When a scrip is excluded, though, it is not mandatory for it to be dropped from the F&O segment. Suzlon and ACC, which have been excluded from the benchmark indices, are still being traded in the F&O segment.

When a scrip is excluded from the benchmark index, there will be a lot of selling pressure on it as index funds will begin to offload, explains Jagannadham Thunuguntla, head of equity at SMC Capital. “Temporarily, there will be significant movement in these scrips. These funds will rejig their portfolios. Whenever a scrip is excluded, the fund will offload that scrip, and buy shares of the scrip that is included.” Since the announcement of inclusion or exclusion is done six weeks before it happens, the investor can sell or hold accordingly.
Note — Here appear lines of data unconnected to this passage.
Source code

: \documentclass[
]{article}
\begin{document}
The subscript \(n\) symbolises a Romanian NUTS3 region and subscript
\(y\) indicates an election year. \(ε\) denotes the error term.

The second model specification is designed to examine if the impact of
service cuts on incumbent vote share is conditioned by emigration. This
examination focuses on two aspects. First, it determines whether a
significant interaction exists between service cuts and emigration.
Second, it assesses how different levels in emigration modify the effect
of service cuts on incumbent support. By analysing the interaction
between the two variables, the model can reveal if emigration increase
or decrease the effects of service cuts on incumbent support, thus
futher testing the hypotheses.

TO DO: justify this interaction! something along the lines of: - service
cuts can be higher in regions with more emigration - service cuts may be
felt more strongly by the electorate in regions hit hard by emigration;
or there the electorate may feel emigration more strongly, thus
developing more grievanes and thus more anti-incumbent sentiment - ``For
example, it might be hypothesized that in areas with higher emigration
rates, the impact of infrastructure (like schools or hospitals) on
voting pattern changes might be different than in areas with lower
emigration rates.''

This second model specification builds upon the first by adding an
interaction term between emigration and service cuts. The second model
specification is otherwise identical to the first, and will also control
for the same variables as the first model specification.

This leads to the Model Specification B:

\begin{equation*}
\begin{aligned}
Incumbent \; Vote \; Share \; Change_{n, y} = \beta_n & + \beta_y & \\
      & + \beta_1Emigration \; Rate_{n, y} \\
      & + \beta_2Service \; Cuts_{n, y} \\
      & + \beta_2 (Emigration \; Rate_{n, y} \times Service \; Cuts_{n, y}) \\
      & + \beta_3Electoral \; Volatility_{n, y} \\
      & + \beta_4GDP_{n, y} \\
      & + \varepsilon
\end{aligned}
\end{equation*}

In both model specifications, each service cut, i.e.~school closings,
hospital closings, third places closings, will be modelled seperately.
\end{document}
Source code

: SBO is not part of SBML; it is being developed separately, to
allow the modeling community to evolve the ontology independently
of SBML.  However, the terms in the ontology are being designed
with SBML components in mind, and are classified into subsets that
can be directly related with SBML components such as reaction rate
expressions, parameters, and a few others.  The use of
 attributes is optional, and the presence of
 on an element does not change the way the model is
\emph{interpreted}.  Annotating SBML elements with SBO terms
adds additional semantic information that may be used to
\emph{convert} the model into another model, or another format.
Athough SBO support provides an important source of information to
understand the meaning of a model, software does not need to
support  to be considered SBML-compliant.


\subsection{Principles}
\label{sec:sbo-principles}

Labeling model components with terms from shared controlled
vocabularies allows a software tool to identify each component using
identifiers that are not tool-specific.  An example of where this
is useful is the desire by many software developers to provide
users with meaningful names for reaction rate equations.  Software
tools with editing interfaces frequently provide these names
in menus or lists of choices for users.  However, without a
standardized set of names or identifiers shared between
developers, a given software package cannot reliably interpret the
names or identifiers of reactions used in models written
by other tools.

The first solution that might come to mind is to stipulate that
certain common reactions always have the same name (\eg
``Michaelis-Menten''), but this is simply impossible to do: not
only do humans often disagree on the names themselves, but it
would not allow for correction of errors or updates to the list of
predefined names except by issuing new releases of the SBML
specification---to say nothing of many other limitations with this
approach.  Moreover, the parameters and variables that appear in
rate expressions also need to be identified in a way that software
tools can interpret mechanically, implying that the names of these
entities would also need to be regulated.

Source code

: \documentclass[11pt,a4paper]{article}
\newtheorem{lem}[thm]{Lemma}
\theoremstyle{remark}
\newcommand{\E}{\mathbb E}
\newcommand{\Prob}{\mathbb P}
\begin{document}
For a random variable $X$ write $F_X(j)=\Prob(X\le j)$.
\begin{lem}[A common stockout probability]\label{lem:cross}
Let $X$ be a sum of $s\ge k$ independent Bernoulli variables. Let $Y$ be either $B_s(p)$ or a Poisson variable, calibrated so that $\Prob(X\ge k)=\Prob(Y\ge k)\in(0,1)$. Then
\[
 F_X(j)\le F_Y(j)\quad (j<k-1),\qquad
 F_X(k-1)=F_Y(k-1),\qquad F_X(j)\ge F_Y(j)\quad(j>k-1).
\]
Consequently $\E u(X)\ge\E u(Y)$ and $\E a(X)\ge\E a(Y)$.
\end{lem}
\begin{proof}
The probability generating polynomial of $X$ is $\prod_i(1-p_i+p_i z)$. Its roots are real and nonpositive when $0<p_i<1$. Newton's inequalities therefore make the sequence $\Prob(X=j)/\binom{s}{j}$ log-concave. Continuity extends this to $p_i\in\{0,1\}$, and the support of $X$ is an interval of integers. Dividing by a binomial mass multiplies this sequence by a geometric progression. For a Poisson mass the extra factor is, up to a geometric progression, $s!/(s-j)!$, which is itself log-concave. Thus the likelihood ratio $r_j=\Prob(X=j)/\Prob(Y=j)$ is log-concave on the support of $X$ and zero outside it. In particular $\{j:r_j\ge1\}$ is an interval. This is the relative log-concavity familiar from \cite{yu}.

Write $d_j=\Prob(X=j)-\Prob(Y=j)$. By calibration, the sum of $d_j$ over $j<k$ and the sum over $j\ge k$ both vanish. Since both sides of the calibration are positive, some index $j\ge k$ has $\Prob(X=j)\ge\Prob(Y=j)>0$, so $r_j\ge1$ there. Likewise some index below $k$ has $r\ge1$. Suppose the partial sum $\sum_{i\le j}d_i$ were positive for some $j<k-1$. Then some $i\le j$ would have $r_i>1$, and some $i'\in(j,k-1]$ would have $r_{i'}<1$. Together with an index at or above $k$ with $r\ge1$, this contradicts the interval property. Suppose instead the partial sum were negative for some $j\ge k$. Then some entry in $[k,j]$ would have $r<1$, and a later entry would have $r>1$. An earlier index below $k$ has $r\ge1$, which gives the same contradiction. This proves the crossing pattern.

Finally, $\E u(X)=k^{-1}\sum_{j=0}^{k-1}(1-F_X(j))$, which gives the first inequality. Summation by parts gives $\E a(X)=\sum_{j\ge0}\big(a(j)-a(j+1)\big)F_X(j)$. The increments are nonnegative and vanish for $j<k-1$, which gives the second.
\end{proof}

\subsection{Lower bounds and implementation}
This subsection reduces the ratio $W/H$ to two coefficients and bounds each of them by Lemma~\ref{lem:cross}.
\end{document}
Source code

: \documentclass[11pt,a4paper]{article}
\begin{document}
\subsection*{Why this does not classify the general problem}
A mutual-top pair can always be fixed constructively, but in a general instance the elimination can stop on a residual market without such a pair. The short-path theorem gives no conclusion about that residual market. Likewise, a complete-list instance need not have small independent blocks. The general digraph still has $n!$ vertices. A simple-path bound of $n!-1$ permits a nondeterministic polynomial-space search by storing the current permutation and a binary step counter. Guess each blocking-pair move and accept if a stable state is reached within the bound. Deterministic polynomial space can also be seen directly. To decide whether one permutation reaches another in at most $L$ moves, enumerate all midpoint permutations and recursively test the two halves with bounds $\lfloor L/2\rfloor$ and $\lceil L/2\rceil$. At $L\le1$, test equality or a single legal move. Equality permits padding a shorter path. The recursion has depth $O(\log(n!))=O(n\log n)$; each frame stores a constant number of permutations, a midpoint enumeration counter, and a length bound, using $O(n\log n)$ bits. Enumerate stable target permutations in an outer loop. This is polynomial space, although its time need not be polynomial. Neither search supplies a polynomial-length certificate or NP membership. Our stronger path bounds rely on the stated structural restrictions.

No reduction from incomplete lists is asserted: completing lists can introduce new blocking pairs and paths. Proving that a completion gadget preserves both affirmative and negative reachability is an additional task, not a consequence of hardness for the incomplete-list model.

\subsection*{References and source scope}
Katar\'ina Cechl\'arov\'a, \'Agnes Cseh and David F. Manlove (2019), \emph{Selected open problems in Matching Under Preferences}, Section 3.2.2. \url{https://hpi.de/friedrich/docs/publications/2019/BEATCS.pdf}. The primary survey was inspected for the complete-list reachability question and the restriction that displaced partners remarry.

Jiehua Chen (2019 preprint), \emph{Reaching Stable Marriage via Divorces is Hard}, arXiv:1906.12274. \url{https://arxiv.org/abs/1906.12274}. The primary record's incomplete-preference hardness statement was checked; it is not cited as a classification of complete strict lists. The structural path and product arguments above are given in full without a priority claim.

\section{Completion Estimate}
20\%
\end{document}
Even foreign funds can offload those stocks. BSE has two index tracking funds, ICICI Prudential Mutual Fund’s SPICE ETF and Kotak Mutual Fund’s Sensex ETF. Benchmark Asset Management Company’s Nifty Bees tracks the Nifty 50.

The main eligibility for a stock to be included in the benchmark indices is its free-float market capitalisation. Free-float takes into consideration only those shares issued by a company that are readily available for trading. It generally excludes promoters’ holding, government holding, strategic holding and other locked-in shares that will not come to the market for trading in the normal course.

The other criteria include the scrip’s listing and trading history over the past three months, the company’s results in the past four quarters and so on. The companies are filtered based on these parameters and those having a weightage of less than 0.5 per cent in the index (Sensex or Nifty) are excluded.

The Sensex has 30 of the biggest stocks and the Nifty has 50. Reliance Industries is the heaviest scrip in both the benchmark indices.

If you possess a scrip that has been newly added to the key benchmark indices, it is advisable to hold on to it. If you don’t have these in your portfolio, you may buy. Whereas, if it is excluded, you should consider the reasons why it has been dropped from the index, says Radhika Gupta, director at Forefront Capital. “A stock could be excluded maybe because the price has fallen quite a bit or the company has been continuously performing badly. In case the stock has been performing badly for long, you may want to exit the stock and invest in better performing ones,” says she.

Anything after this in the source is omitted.